Identity is a tricky thing. Who am I really? I write a semi-anonymous blog with my real name in the URL. I receive e-mail at 7 different e-mail addresses, each of which is similar in name to one but no more than one of the other addresses. I’ve lived in 4 different states (5 if you count the Massachusetts experiment) and 3 different countries (Sweden doesn’t count really but I was born there and that’s important.) But I don’t instinctively connect with any of these places as “home.” Since moving away from “home” in college, I’ve had 16 different homes (18 if you count the Massachusetts experiment and the Anaheim month; 14 if you don’t count those places and you further ignore that I twice moved within the same apartment complex/building). That’s somewhere between 14 and 18 homes in 19 years. Not a good ratio. But maybe that’s my identity – the every(place)man who can adapt to his environment (as long as the environment is adequately contained) and is expert at ordering new cable service and locating the nearest Trader Joe’s.
Then there are the stories. I read and reread them (I think they’re good) and I search for myself in them and sometimes I find a sliver of me and sometimes I just see a whoosh of darkness or light that passed through my life but was most definitely not me. I was never a mallwalker. I was never a caketopper. I have always been a writer. Sometimes what I write are numbers. In my first 21 years I lived in relative stability – 9 homes, including 1 for 9 years. But if you asked me to describe that house – my childhood home on Southview Lane in Buckingham, Pennsylvania, I would tell you that it was rust-colored, that it had two stories and a basement, that I played basketball in the driveway (and I was good – I had an awkward but accurate outside shot that could rival Jamaal Wilkes’), that the backyard was so big there were likely parts of it I never touched. But I don’t remember the interior. I can’t see the size or shape of the rooms. I know my bedroom was the last one on the left but I’ve got to grasp and guess at other details.
I know I feel like the observer, the outsider, the journalist with his fresh pens and notebook. I think I made the right decision to forsake my original college major – journalism – for a simpler one – psychology. I might tell you I did it because psychology would tell me more about me (journalism told me about the outside world and I already knew enough about that.) But oddly I chose not to apply my psychological education inward. I just read the books and took the tests. Then I wrote 2000 poems and 200 stories and (200 blog posts once this one goes up and yes that last number is a complete coincidence. I just looked it up. I would’ve guessed 180.) And in those writings you might find me. Or you might not. I can tell a good story. I can relate a memorable incident. I can call out a co-worker with Cheeto-stained fingers. I can remember playing basketball in the driveway when my Mom called me inside to tell me John Belushi died and trying to decide whether this was tragic news or just inevitable.
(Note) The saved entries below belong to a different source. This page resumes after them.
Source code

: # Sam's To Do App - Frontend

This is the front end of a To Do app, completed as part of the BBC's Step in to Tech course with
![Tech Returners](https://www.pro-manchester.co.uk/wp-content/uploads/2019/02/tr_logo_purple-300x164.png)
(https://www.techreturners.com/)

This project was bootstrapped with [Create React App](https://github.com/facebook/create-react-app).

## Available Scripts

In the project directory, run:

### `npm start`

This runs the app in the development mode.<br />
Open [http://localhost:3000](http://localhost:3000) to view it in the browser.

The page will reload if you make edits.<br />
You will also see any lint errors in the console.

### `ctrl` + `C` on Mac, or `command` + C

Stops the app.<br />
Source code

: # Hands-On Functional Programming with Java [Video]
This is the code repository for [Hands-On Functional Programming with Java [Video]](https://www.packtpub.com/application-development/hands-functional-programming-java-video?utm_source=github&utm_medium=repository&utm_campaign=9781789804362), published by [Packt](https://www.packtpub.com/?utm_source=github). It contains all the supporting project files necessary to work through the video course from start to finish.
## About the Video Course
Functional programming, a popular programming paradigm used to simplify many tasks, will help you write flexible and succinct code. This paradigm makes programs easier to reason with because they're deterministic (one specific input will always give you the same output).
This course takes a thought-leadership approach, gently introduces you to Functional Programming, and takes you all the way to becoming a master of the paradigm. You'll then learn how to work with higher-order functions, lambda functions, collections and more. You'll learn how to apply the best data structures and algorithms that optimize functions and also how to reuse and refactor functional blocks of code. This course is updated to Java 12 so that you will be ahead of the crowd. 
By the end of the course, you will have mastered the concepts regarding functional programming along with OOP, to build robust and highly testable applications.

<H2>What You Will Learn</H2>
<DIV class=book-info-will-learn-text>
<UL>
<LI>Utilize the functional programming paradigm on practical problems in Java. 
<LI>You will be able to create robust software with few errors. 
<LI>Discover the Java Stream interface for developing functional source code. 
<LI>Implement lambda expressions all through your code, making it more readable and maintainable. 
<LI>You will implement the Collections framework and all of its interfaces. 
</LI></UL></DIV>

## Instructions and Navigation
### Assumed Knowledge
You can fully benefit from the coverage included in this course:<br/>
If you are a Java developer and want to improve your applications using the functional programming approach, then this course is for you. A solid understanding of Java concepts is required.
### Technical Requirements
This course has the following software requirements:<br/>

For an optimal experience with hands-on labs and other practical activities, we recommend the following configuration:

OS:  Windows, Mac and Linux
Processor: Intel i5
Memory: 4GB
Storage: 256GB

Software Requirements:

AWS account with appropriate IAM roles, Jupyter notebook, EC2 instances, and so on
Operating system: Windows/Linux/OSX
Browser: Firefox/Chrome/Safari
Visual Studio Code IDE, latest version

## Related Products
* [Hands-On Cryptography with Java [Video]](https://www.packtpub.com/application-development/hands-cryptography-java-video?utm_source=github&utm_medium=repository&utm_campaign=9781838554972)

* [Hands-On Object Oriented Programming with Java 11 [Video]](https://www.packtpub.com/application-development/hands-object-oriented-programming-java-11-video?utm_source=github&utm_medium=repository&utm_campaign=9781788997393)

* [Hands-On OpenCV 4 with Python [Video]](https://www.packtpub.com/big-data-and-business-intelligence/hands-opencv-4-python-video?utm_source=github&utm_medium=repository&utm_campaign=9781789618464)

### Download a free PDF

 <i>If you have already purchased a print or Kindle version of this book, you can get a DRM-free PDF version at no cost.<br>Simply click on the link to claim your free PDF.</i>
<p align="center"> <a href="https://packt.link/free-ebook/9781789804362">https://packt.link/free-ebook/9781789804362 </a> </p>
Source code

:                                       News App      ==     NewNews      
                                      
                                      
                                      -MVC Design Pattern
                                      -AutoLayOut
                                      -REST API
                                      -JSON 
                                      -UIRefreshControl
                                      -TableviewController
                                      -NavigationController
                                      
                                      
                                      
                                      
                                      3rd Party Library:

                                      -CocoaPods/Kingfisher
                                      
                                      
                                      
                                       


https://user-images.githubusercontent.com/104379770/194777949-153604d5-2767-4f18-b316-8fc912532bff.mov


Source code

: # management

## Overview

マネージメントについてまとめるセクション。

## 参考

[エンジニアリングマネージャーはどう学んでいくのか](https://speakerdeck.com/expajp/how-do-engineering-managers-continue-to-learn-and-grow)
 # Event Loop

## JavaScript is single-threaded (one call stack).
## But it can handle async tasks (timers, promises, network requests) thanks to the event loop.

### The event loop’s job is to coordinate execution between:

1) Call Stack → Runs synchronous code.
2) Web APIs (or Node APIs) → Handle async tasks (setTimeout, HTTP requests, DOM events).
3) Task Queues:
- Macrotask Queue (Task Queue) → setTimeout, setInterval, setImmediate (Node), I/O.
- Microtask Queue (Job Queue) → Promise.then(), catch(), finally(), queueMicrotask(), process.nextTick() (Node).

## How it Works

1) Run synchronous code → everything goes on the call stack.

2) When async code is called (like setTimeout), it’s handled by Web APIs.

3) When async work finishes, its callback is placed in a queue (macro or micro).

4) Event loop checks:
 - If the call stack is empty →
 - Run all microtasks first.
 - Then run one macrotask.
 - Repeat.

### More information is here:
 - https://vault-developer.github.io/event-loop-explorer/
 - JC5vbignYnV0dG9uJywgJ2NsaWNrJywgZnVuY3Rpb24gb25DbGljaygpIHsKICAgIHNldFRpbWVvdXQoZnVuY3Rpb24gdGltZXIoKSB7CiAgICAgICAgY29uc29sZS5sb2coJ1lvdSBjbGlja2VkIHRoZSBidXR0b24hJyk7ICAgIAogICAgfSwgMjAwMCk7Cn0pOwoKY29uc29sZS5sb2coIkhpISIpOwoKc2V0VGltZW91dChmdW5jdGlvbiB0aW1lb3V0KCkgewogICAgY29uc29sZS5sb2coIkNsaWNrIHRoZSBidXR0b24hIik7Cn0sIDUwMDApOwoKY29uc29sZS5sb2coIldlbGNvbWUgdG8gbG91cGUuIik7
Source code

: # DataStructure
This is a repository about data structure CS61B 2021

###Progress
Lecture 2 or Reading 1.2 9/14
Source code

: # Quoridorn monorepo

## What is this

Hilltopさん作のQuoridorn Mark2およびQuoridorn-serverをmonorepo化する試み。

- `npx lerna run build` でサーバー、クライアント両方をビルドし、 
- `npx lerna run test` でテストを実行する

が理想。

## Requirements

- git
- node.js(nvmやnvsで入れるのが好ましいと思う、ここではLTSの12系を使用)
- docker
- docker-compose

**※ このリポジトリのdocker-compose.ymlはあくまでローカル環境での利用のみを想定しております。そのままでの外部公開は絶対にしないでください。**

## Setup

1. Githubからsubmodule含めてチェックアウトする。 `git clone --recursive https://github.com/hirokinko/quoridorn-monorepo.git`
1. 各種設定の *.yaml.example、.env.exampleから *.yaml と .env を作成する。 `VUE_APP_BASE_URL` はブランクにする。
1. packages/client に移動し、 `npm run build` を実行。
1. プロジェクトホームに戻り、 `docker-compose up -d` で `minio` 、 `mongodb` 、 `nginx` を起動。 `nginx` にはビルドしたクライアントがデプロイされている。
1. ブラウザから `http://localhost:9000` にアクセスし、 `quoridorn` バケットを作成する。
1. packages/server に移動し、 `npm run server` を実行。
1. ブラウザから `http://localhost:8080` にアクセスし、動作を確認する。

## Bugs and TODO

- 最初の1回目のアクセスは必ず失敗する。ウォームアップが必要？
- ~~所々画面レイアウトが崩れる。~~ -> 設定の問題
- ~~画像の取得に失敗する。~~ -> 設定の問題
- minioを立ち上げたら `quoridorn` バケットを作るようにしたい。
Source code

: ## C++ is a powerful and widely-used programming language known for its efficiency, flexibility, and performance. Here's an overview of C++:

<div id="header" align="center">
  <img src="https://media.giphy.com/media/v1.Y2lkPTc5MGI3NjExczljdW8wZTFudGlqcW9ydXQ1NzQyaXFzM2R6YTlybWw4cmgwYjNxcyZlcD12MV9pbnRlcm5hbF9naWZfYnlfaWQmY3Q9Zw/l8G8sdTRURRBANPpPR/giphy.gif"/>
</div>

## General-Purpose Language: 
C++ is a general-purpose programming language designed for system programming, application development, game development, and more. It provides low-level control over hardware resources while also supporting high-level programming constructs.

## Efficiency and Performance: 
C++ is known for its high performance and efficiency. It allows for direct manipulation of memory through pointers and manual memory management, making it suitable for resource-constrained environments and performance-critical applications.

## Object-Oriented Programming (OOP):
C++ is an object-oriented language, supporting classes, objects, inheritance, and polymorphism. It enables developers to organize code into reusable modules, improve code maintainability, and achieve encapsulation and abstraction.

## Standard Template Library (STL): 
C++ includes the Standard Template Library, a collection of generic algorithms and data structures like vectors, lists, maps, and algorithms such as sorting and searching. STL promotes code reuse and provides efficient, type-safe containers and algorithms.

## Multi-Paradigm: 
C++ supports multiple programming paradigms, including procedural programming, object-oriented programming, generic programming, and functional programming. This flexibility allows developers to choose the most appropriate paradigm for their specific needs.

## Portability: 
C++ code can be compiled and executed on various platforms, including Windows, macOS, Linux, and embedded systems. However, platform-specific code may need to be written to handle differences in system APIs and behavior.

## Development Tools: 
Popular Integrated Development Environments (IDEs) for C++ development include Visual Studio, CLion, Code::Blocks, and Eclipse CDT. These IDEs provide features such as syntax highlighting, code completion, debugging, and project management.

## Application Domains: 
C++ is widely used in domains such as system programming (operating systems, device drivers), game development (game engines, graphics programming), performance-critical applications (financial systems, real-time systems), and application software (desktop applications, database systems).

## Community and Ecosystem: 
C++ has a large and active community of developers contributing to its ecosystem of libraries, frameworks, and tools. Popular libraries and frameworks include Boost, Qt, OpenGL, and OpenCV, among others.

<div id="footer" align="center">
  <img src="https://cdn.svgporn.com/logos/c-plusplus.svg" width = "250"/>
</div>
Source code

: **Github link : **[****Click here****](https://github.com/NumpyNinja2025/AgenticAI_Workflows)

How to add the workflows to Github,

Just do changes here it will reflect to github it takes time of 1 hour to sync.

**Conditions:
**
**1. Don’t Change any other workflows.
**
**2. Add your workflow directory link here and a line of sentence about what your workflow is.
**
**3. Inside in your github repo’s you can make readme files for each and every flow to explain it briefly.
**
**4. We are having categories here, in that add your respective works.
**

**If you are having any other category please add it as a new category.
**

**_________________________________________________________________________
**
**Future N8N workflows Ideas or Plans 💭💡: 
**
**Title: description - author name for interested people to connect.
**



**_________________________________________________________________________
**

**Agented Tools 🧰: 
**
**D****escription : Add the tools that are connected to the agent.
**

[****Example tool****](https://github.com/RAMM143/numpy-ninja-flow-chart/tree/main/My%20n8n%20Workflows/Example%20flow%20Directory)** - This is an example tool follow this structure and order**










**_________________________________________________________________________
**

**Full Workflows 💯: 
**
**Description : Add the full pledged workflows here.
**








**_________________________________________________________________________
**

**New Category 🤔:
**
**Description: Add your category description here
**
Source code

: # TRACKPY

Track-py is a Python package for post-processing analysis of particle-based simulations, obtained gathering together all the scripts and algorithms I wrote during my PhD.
I can remember sleeping on the floor of my North Hollywood apartment in 1995 because my doctor recommended it to combat my back problems and then the phone rang and a stranger told me my father was dead. I still sleep on the floor sometimes because I like it.
But are memories identity? Are lists of adjectives and other descriptors identity? Can the language and plot of my stories be translated into an actual life lived, into a real person? Can I tell my life story in lists? I don’t know but I sure enjoy doing it.
2 comments:
I think your identity is whatever you enjoy....and whatever it is you're hiding. I think you're doing fine. No worries.
Excellent posts. This is what we pay our money for - rumimation on the nature and specifics of the self from the Salinger of the blogosphere. Keep it up.